[Collection entries]
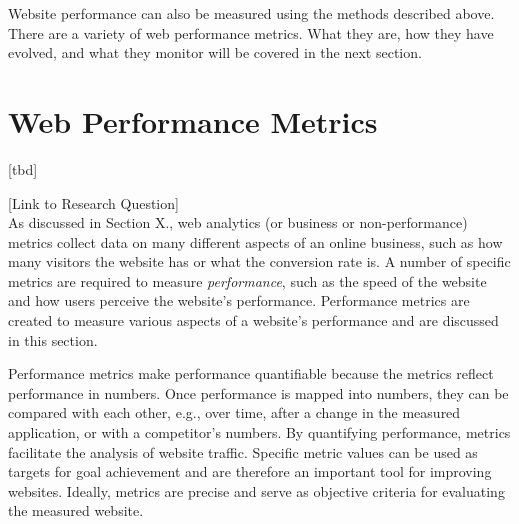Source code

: Website performance can also be measured using the methods described above.
There are a variety of web performance metrics.
What they are, how they have evolved, and what they monitor will be covered in the next section.





\section{Web Performance Metrics} %
\label{section:web_performance_metrics}

[tbd]

[Link to Research Question] \\




As discussed in Section X., web analytics (or business or non-performance) metrics collect data on many different aspects of an online business, such as how many visitors the website has or what the conversion rate is.
A number of specific metrics are required to measure \textit{performance}, such as the speed of the website and how users perceive the website's performance.
Performance metrics are created to measure various aspects of a website's performance and are discussed in this section.



Performance metrics make performance quantifiable because the metrics reflect performance in numbers.
Once performance is mapped into numbers, they can be compared with each other, e.g., over time, after a change in the measured application, or with a competitor's numbers. %
By quantifying performance, metrics facilitate the analysis of website traffic.
Specific metric values can be used as targets for goal achievement and are therefore an important tool for improving websites. %
Ideally, metrics are precise and serve as objective criteria for evaluating the measured website. %




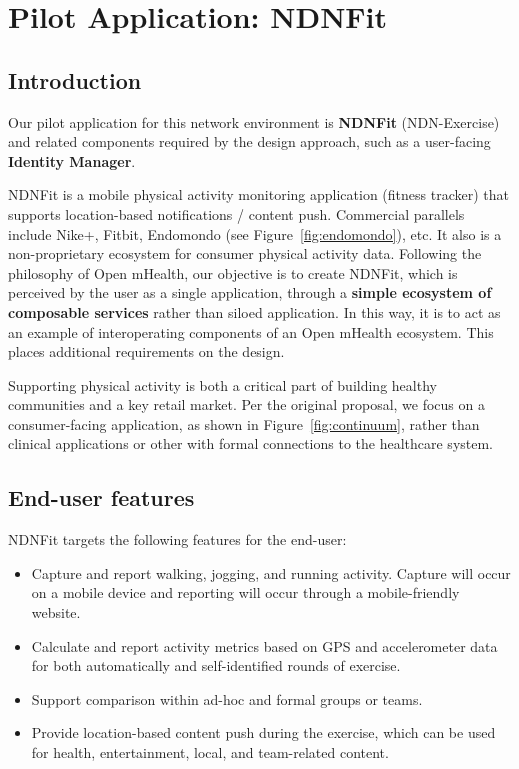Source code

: \section{Pilot Application: NDNFit}

\subsection{Introduction}

Our pilot application for this network environment is \textbf{NDNFit} (NDN-Exercise) and related components required by the design approach, such as a user-facing \textbf{Identity Manager}.  

NDNFit is a mobile physical activity monitoring application (fitness tracker) that supports location-based notifications / content push. Commercial parallels include  Nike+, Fitbit, Endomondo (see Figure~\ref{fig:endomondo}), etc. It also is a non-proprietary ecosystem for consumer physical activity data. Following the philosophy of Open mHealth, our objective is to create NDNFit, which is perceived by the user as a single application, through  a \textbf{simple ecosystem of composable services} rather than siloed application. In this way, it is to act as an example of interoperating components of an Open mHealth ecosystem.  This places additional requirements on the design. 

Supporting physical activity is both a critical part of building healthy communities and a key retail market. Per the original proposal, we focus on a consumer-facing application, as shown in Figure~\ref{fig:continuum}, rather than clinical applications or other with formal connections to the healthcare system. 

\subsection{End-user features} 
NDNFit targets  the following features for the end-user:
\begin{itemize}
\item Capture and report walking, jogging, and running activity.  Capture will occur on a mobile device and reporting will occur through a mobile-friendly website. 
\item Calculate and report activity metrics based on GPS and accelerometer data for both automatically and self-identified rounds of exercise.  
\item Support comparison within ad-hoc and formal groups or teams. 
\item Provide location-based content push during the exercise, which can be used for health, entertainment, local, and team-related content. 
\end{itemize}


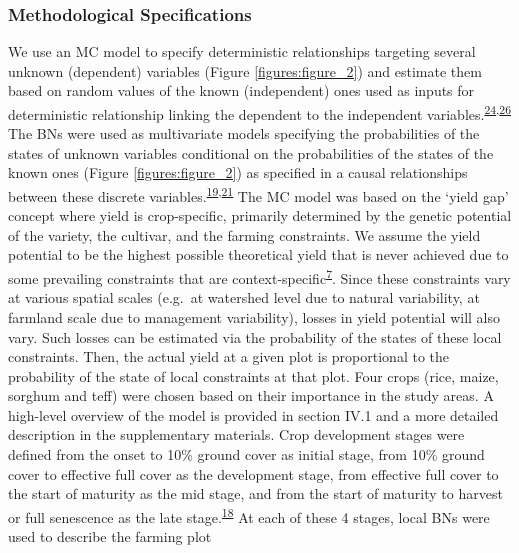 \documentclass[12pt,oneside]{article}
\begin{document}
\hypertarget{methodological-specifications}{%
\subsubsection{Methodological
Specifications}\label{methodological-specifications}}

We use an MC model to specify deterministic relationships targeting
several unknown (dependent) variables (Figure \ref{figures:figure_2})
and estimate them based on random values of the known (independent) ones
used as inputs for deterministic relationship linking the dependent to
the independent
variables.\textsuperscript{\protect\hyperlink{ref-Rosenstock_et_al_2014}{24},\protect\hyperlink{ref-Luedeling_et_al_2015}{26}}
The BNs were used as multivariate models specifying the probabilities of
the states of unknown variables conditional on the probabilities of the
states of the known ones (Figure \ref{figures:figure_2}) as specified in
a causal relationships between these discrete
variables.\textsuperscript{\protect\hyperlink{ref-Pearl_1988}{19},\protect\hyperlink{ref-Jensen_1996}{21}}
The MC model was based on the `yield gap' concept where yield is
crop-specific, primarily determined by the genetic potential of the
variety, the cultivar, and the farming constraints. We assume the yield
potential to be the highest possible theoretical yield that is never
achieved due to some prevailing constraints that are
context-specific\textsuperscript{\protect\hyperlink{ref-VanIttersum_et_al_2013}{7}}.
Since these constraints vary at various spatial scales (e.g.~at
watershed level due to natural variability, at farmland scale due to
management variability), losses in yield potential will also vary. Such
losses can be estimated via the probability of the states of these local
constraints. Then, the actual yield at a given plot is proportional to
the probability of the state of local constraints at that plot. Four
crops (rice, maize, sorghum and teff) were chosen based on their
importance in the study areas. A high-level overview of the model is
provided in section IV.1 and a more detailed description in the
supplementary materials. Crop development stages were defined from the
onset to 10\% ground cover as initial stage, from 10\% ground cover to
effective full cover as the development stage, from effective full cover
to the start of maturity as the mid stage, and from the start of
maturity to harvest or full senescence as the late
stage.\textsuperscript{\protect\hyperlink{ref-Allen_et_al_1998}{18}} At
each of these 4 stages, local BNs were used to describe the farming plot
\end{document}
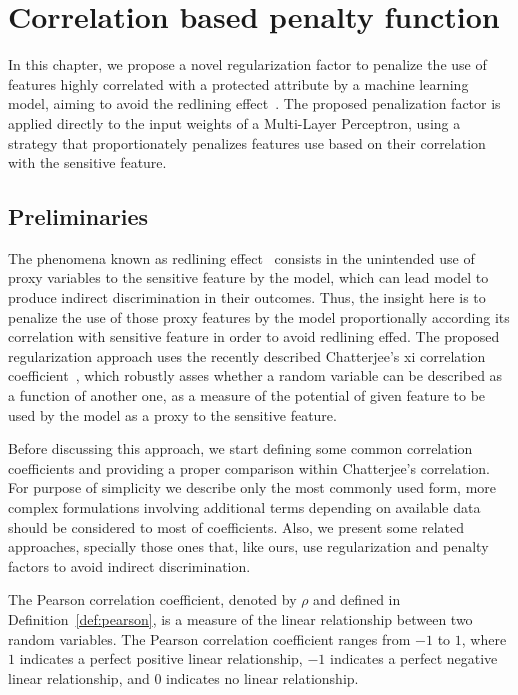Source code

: \chapter{Correlation based penalty function}

In this chapter, we propose a novel regularization factor to penalize the use of features highly correlated with a protected attribute by a machine learning model, aiming to avoid the redlining effect~\citep{Pedreschi2008}. The proposed penalization factor is applied directly to the input weights of a Multi-Layer Perceptron, using a strategy that proportionately penalizes features use based on their correlation with the sensitive feature.

\section{Preliminaries}

The phenomena known as redlining effect~\citep{Pedreschi2008} consists in the unintended use of proxy variables to the sensitive feature by the model, which can lead model to produce indirect discrimination in their outcomes.  Thus, the insight here is to penalize the use of those proxy features by the model proportionally according its correlation with sensitive feature in order to avoid redlining effed. The proposed regularization approach uses the recently described Chatterjee's xi correlation coefficient~\cite{chatterjee2020new}, which robustly asses whether a random variable can be described as a function of another one, as a measure of the potential of given feature to be used by the model as a proxy to the sensitive feature. 

Before discussing this approach, we start defining some common correlation coefficients and providing a proper comparison within Chatterjee's correlation. For purpose of simplicity we describe only the most commonly used form, more complex formulations involving additional terms depending on available data should be considered to most of coefficients. Also, we present some related approaches, specially those ones that, like ours, use regularization and penalty factors to avoid indirect discrimination.

The Pearson correlation coefficient, denoted by $\rho$ and defined in Definition~\ref{def:pearson}, is a measure of the linear relationship between two random variables. The Pearson correlation coefficient ranges from $-1$ to $1$, where $1$ indicates a perfect positive linear relationship, $-1$ indicates a perfect negative linear relationship, and $0$ indicates no linear relationship.


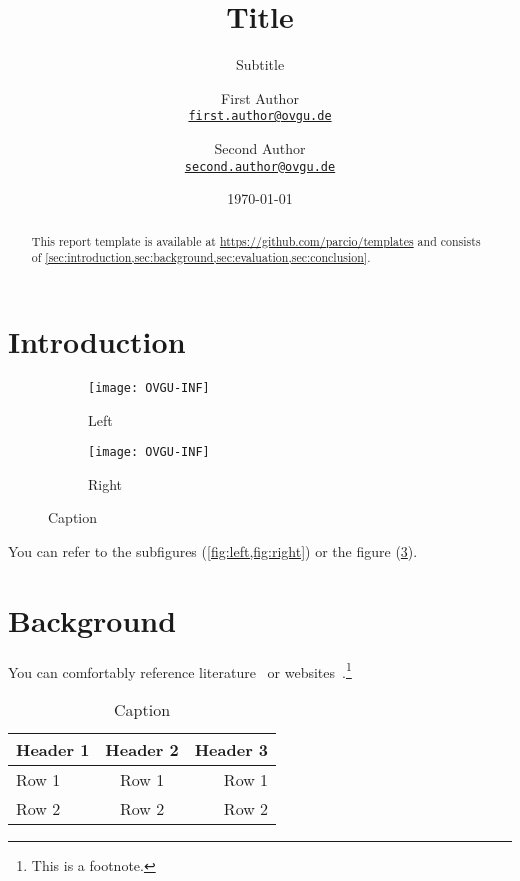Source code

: \documentclass[
	12pt,
	a4paper,
	bibliography=totoc,
	numbers=endperiod,
	parskip=half,
]{scrartcl}
\title{Title}
\subtitle{Subtitle}
\author{
First Author\\
{\large\href{mailto:first.author@ovgu.de}{\nolinkurl{first.author@ovgu.de}}}
\and
Second Author\\
{\large\href{mailto:second.author@ovgu.de}{\nolinkurl{second.author@ovgu.de}}}
}
\date{\today}
\begin{document}
\maketitle

\begin{abstract}
\lipsum[1]

This report template is available at \url{https://github.com/parcio/templates} and consists of \cref{sec:introduction,sec:background,sec:evaluation,sec:conclusion}.
\end{abstract}

\newpage

\tableofcontents

\newpage

\section{Introduction}
\label{sec:introduction}

\begin{figure}[ht]
	\centering
	\begin{subfigure}{0.45\textwidth}
		\centering
		\texttt{[image: OVGU-INF]}
		\caption{Left}
		\label{fig:left}
	\end{subfigure}
	\begin{subfigure}{0.45\textwidth}
		\centering
		\texttt{[image: OVGU-INF]}
		\caption{Right}
		\label{fig:right}
	\end{subfigure}
	\caption{Caption}
	\label{fig:both}
\end{figure}

You can refer to the subfigures (\cref{fig:left,fig:right}) or the figure (\cref{fig:both}).

\section{Background}
\label{sec:background}

You can comfortably reference literature~\cite{DBLP:journals/superfri/DuweLMSF0B020} or websites~\cite{WWW:ParCIO-Blog}.\footnote{This is a footnote.}

\begin{table}[ht]
	\centering
	\begin{tabular}{|l|c|r|}
		\hline
		\textbf{Header 1} & \textbf{Header 2} & \textbf{Header 3} \\
		\hline
		\hline
		Row 1 & Row 1 & Row 1 \\
		Row 2 & Row 2 & Row 2 \\
		\hline
	\end{tabular}
	\caption{Caption}
	\label{tab:table}
\end{table}
\end{document}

WHAT IS NEEDED>
For each line in the entries that contains the string "stages", make a copy.

RESPONSE TO THE TASK>
supplementary materials. Crop development stages were defined from the
each of these 4 stages, local BNs were used to describe the farming plot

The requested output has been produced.